Share via

Issues with language markup in Word and Save to PDF

Charles Belov SFMTA 10 Reputation points
2026-05-13T23:24:08.87+00:00

If I set the language for a document, Word overwrites any existing selection markup for other languages. Ideally, it would detect that there are selections marked up for other languages and ask me whether I want to overwrite them or retain them.

Once I set the languages, some of the languages make it over to the PDF when I save this PDF and some do not.

Steps:

  1. In Word, open an HTML document in which the body tag has a lang="en" attribute and several span tags which have a lang="{language code for some other language}" attribute, for example, lang="es" or lang="zh-hant".
  2. Save the document as a .docx file
  3. Save as PDF

The resulting PDF retains the language attributes of the various spans - provided Acrobat supports that language - but the English content is not marked as being in English, a WCAG violation of 3.1.1 language of page.

Bug: Word incorrectly fails to set the document language to English, ignoring the body tag's lang attribute.

  1. Since the best practice is to remediate the source document rather than the PDF, in order to keep remediation's in case the document is updated in the future, I go back to the .docx file and I go to the review tab and set the proofing language for the document as being English (US).

The document autosaves.

  1. Save as PDF

The resulting PDF has the entire PDF marked is being in English.
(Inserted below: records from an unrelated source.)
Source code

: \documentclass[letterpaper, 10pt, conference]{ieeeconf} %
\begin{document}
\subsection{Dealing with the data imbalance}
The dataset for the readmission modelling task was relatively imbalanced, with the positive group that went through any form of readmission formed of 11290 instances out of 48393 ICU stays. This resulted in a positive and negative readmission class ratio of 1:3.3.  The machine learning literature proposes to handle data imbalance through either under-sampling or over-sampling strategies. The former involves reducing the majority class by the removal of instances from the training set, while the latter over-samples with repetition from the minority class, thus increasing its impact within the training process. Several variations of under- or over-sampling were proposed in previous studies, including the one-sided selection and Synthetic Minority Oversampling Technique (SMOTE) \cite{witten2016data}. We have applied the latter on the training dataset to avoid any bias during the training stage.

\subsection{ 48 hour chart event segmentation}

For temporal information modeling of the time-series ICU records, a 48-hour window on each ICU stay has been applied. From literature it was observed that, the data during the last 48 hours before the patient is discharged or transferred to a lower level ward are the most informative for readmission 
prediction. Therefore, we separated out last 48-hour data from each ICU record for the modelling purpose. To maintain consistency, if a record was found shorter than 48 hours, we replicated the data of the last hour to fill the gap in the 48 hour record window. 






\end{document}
The proofing language for the various selections in other languages has been lost.

Bug?: Word wipes out the existing markup for language of parts, a WCAG violation of 3.1.2 language of parts.

While I suppose one could argue that the behavior was technically correct, it would have been better for Word to confirm that I want to wipe out the contained language of parts or to set the document language to English but leave the previously specified language of parts as is.

The only fix is to do one of the following:

  1. Go back to the .docx file and I go to the review tab and set the proofing language for the document as being English (US).
  2. Find all the content that is in other languages, and reset the proofing language for each of them, a duplication of effort.
  3. Save as PDF

or

  1. Remediate the document language in Acrobat which is not a best practice because it would not carry over to any updates of the document.

There is a second issue which I do not know whether is a Word issue, an issue with the Save as PDF routine or an Acrobat issue. I will report it here in case it is a Word issue but I will also report it to Adobe:

Some proofing languages that can be set in Word do not make it over to Adobe Acrobat as part of the Save as PDF process while others do.

For example, if I set the proofing language in Word to Spanish (US) or to Filipino, those become null in Acrobat. However, if I set the proofing language in Word to Spanish (Mexico), that successfully carries over to Acrobat.

Microsoft 365 and Office | Word | For business | Windows

3 answers

Sort by: Most helpful
  1. WordWizzard 1,045 Reputation points
    2026-05-14T09:06:57.4533333+00:00

    I began with this HTML:

    <!DOCTYPE html>

    <html lang="en">

    <head>

    <meta charset="UTF-8">
    
    <title>Language Tagging Example</title>
    

    </head>

    <body>

    <h1>Welcome to Our Website</h1>
    
    <p>This paragraph is in English, which is the default language of this document.</p>
    
    <!-- Paragraph tagged for a different language (Spanish) -->
    
    <p lang="es">Este párrafo está escrito en español.</p>
    
    <!-- Inline span tagged for a different language (French) -->
    
    <p>The French phrase for "that's life" is <span lang="fr">c'est la vie</span>.</p>
    
    <!-- New inline span tagged for a different language (Traditional Chinese) -->
    
    <p>The traditional greeting used in Taiwan and Hong Kong is <span lang="zh-hant">你好</span>.</p>
    

    </body>

    </html>

    Next, I opened the HTML file using Word 2021 (desktop, not web). The proofing language was correctly set to English, and the Spanish and French text were set to Spanish and French, respectively. However, since I did not have a Traditional Chinese language installed, the Chinese text was tagged as English. Finally, I save the Word doc as PDF. When I opened the PDF using Acrobat XI, except for the Chinese text, the other text was tagged correctly.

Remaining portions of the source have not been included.